INFORMATION PROVIDED:
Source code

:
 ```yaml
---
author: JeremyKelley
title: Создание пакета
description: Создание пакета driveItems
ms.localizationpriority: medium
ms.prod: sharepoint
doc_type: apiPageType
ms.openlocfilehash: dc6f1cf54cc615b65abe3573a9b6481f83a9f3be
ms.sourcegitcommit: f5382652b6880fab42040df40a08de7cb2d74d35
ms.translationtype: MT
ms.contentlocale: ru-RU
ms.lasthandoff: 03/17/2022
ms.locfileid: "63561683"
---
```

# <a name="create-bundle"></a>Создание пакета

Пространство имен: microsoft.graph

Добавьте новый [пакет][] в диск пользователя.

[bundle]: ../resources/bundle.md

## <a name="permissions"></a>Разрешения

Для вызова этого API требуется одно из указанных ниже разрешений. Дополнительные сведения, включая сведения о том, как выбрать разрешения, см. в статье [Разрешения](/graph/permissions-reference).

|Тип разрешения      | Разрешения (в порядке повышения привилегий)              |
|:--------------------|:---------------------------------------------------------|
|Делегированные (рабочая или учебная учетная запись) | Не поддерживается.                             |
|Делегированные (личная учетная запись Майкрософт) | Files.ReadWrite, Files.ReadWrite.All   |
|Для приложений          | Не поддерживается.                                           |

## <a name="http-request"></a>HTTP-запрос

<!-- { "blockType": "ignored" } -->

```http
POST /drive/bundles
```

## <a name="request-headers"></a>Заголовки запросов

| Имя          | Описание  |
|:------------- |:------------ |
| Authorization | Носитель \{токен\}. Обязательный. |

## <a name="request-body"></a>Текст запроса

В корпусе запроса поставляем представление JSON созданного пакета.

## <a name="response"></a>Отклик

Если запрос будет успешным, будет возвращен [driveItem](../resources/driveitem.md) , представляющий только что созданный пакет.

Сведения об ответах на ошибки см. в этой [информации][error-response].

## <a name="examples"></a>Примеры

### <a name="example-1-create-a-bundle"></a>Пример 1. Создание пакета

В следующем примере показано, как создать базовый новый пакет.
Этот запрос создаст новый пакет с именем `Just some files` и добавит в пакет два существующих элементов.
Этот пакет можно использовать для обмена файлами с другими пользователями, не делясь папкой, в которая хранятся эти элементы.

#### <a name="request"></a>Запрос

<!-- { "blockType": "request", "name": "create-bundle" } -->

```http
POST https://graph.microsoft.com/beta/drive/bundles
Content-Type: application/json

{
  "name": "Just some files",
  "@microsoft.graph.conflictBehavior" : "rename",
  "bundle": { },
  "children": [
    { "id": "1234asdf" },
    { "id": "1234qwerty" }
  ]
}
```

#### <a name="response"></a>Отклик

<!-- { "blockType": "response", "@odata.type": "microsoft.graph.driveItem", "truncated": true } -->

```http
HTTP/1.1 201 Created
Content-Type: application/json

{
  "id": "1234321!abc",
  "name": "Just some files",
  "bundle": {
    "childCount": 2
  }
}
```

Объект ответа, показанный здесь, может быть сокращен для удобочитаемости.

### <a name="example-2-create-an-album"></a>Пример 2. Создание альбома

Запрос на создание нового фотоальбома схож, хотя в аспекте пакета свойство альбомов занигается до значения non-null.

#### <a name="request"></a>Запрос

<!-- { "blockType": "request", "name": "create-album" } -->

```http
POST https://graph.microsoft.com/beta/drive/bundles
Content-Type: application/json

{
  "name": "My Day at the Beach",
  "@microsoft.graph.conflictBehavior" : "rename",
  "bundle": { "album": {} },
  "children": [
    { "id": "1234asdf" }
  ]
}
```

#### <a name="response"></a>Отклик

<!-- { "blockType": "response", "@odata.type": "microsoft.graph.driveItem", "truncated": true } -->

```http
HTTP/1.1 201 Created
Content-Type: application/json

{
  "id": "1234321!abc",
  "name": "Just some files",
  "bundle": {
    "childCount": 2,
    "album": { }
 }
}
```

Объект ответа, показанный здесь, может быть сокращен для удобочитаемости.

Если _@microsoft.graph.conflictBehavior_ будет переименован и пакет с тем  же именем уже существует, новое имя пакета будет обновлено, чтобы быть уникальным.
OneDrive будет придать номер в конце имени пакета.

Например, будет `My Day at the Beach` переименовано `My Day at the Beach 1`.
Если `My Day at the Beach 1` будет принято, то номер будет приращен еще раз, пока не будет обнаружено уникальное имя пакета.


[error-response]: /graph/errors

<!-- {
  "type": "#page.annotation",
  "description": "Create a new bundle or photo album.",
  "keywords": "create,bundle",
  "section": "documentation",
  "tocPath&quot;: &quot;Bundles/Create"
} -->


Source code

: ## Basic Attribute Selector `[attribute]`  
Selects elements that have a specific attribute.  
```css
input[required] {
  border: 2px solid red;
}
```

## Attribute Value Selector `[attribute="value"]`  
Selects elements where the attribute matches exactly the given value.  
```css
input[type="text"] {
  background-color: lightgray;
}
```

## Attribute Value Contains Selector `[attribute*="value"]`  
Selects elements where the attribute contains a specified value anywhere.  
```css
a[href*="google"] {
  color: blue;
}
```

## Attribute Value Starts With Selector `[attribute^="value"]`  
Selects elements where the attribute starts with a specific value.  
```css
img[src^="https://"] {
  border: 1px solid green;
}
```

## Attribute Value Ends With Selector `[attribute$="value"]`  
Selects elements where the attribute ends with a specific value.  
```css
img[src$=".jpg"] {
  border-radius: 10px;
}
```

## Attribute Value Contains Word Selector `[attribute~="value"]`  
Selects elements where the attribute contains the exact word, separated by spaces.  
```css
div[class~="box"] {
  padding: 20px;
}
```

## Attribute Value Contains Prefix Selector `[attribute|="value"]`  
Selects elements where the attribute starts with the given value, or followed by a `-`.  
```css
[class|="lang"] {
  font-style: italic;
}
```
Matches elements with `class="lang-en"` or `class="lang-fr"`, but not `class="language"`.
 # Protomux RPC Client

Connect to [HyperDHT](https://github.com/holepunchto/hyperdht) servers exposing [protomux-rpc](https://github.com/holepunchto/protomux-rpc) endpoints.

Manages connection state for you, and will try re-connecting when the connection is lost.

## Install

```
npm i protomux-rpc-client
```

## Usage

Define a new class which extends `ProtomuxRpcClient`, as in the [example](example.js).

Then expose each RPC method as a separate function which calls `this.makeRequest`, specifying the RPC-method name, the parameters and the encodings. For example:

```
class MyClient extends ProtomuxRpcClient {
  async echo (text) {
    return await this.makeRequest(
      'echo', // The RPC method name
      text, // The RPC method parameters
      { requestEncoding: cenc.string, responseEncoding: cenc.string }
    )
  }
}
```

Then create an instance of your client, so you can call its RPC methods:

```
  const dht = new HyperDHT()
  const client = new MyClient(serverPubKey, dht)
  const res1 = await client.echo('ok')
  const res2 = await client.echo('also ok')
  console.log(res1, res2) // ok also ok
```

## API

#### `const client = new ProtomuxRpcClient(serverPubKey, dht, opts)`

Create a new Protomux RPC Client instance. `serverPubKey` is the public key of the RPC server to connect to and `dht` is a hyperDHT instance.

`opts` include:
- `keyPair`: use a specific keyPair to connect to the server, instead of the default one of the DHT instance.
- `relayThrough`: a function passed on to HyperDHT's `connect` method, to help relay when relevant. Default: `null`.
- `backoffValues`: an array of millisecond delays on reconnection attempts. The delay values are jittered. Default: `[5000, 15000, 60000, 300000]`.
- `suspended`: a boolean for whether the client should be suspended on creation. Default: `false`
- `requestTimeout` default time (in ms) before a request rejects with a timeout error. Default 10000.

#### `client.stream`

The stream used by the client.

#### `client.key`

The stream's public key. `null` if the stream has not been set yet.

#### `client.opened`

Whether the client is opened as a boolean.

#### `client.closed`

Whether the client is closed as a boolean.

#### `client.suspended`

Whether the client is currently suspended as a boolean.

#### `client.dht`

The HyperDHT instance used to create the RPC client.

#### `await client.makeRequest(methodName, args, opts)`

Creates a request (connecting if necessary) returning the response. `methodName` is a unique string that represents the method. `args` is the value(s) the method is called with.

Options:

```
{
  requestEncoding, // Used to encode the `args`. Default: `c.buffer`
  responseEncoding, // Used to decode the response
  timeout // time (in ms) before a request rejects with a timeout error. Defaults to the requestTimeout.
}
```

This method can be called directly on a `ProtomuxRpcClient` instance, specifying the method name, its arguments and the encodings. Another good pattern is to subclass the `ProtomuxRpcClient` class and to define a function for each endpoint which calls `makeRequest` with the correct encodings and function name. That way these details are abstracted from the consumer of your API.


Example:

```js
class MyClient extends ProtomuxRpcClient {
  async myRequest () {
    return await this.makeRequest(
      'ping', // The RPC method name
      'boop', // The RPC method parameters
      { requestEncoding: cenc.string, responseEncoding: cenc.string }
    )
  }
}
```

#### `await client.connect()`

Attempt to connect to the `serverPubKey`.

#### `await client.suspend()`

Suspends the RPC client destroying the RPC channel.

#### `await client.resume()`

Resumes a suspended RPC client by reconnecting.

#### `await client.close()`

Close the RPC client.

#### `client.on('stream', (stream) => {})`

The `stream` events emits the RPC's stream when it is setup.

TASK INSTRUCTIONS: If a line above includes the string "methodName", pick it out.

ANSWER SECTION:
#### `await client.makeRequest(methodName, args, opts)`
Creates a request (connecting if necessary) returning the response. `methodName` is a unique string that represents the method. `args` is the value(s) the method is called with.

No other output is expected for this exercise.